*** Opening of Provided data ***

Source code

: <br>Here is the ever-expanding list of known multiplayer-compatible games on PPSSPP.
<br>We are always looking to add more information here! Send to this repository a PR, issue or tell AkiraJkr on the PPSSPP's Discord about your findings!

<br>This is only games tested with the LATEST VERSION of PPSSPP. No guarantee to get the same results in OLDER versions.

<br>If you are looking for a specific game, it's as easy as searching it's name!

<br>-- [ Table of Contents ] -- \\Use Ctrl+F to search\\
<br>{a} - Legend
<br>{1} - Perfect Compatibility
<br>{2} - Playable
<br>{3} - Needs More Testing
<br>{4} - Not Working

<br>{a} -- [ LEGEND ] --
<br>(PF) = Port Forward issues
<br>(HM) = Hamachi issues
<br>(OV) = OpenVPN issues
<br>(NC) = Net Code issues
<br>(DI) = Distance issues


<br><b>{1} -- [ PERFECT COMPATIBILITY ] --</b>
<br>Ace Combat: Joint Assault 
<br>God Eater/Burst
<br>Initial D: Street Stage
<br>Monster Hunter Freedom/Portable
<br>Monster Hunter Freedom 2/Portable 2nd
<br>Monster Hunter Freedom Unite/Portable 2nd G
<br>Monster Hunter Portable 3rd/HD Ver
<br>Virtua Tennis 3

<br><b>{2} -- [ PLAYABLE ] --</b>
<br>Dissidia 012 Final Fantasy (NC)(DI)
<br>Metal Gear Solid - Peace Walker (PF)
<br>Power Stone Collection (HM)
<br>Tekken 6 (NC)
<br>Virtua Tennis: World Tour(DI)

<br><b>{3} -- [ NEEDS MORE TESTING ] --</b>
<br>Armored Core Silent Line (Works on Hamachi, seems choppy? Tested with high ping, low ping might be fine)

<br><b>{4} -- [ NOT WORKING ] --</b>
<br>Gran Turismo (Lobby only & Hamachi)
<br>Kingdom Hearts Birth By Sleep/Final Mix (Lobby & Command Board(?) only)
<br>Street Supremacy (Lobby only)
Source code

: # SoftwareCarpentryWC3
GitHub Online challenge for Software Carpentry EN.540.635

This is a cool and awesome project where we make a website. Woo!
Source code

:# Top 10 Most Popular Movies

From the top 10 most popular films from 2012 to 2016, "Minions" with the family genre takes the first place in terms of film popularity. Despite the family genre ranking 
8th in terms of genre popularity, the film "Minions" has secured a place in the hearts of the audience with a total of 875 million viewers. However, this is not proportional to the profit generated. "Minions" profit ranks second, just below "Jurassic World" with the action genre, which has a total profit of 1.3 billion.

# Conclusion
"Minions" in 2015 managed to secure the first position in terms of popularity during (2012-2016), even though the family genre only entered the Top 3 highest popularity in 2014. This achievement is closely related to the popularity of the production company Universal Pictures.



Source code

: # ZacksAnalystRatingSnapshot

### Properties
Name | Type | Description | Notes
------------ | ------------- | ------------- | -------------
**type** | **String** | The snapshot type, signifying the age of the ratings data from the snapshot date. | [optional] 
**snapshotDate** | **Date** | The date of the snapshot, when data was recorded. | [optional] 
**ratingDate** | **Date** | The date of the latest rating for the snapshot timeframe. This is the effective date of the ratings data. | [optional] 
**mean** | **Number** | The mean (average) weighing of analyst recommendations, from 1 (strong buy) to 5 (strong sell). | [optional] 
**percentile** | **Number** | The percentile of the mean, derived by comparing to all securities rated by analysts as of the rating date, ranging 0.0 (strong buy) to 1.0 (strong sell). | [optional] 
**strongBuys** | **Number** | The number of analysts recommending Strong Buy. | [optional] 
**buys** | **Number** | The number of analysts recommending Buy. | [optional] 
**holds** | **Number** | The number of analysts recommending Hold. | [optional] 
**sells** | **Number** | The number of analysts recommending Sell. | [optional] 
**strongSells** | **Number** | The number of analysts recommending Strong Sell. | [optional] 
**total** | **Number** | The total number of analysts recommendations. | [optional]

*** Close of Provided data ***

▶ **Problem details**:
Could you write out all the data exactly as it is given?

▶ **Final answer**:
Source code

: <br>Here is the ever-expanding list of known multiplayer-compatible games on PPSSPP.
<br>We are always looking to add more information here! Send to this repository a PR, issue or tell AkiraJkr on the PPSSPP's Discord about your findings!

<br>This is only games tested with the LATEST VERSION of PPSSPP. No guarantee to get the same results in OLDER versions.

<br>If you are looking for a specific game, it's as easy as searching it's name!

<br>-- [ Table of Contents ] -- \\Use Ctrl+F to search\\
<br>{a} - Legend
<br>{1} - Perfect Compatibility
<br>{2} - Playable
<br>{3} - Needs More Testing
<br>{4} - Not Working

<br>{a} -- [ LEGEND ] --
<br>(PF) = Port Forward issues
<br>(HM) = Hamachi issues
<br>(OV) = OpenVPN issues
<br>(NC) = Net Code issues
<br>(DI) = Distance issues


<br><b>{1} -- [ PERFECT COMPATIBILITY ] --</b>
<br>Ace Combat: Joint Assault 
<br>God Eater/Burst
<br>Initial D: Street Stage
<br>Monster Hunter Freedom/Portable
<br>Monster Hunter Freedom 2/Portable 2nd
<br>Monster Hunter Freedom Unite/Portable 2nd G
<br>Monster Hunter Portable 3rd/HD Ver
<br>Virtua Tennis 3

<br><b>{2} -- [ PLAYABLE ] --</b>
<br>Dissidia 012 Final Fantasy (NC)(DI)
<br>Metal Gear Solid - Peace Walker (PF)
<br>Power Stone Collection (HM)
<br>Tekken 6 (NC)
<br>Virtua Tennis: World Tour(DI)

<br><b>{3} -- [ NEEDS MORE TESTING ] --</b>
<br>Armored Core Silent Line (Works on Hamachi, seems choppy? Tested with high ping, low ping might be fine)

<br><b>{4} -- [ NOT WORKING ] --</b>
<br>Gran Turismo (Lobby only & Hamachi)
<br>Kingdom Hearts Birth By Sleep/Final Mix (Lobby & Command Board(?) only)
<br>Street Supremacy (Lobby only)
Source code

: # SoftwareCarpentryWC3
GitHub Online challenge for Software Carpentry EN.540.635

This is a cool and awesome project where we make a website. Woo!
Source code

:# Top 10 Most Popular Movies

From the top 10 most popular films from 2012 to 2016, "Minions" with the family genre takes the first place in terms of film popularity. Despite the family genre ranking 
8th in terms of genre popularity, the film "Minions" has secured a place in the hearts of the audience with a total of 875 million viewers. However, this is not proportional to the profit generated. "Minions" profit ranks second, just below "Jurassic World" with the action genre, which has a total profit of 1.3 billion.

# Conclusion
"Minions" in 2015 managed to secure the first position in terms of popularity during (2012-2016), even though the family genre only entered the Top 3 highest popularity in 2014. This achievement is closely related to the popularity of the production company Universal Pictures.



Source code

: # ZacksAnalystRatingSnapshot

### Properties
Name | Type | Description | Notes
------------ | ------------- | ------------- | -------------
**type** | **String** | The snapshot type, signifying the age of the ratings data from the snapshot date. | [optional] 
**snapshotDate** | **Date** | The date of the snapshot, when data was recorded. | [optional] 
**ratingDate** | **Date** | The date of the latest rating for the snapshot timeframe. This is the effective date of the ratings data. | [optional] 
**mean** | **Number** | The mean (average) weighing of analyst recommendations, from 1 (strong buy) to 5 (strong sell). | [optional] 
**percentile** | **Number** | The percentile of the mean, derived by comparing to all securities rated by analysts as of the rating date, ranging 0.0 (strong buy) to 1.0 (strong sell). | [optional] 
**strongBuys** | **Number** | The number of analysts recommending Strong Buy. | [optional] 
**buys** | **Number** | The number of analysts recommending Buy. | [optional] 
**holds** | **Number** | The number of analysts recommending Hold. | [optional] 
**sells** | **Number** | The number of analysts recommending Sell. | [optional] 
**strongSells** | **Number** | The number of analysts recommending Strong Sell. | [optional] 
**total** | **Number** | The total number of analysts recommendations. | [optional]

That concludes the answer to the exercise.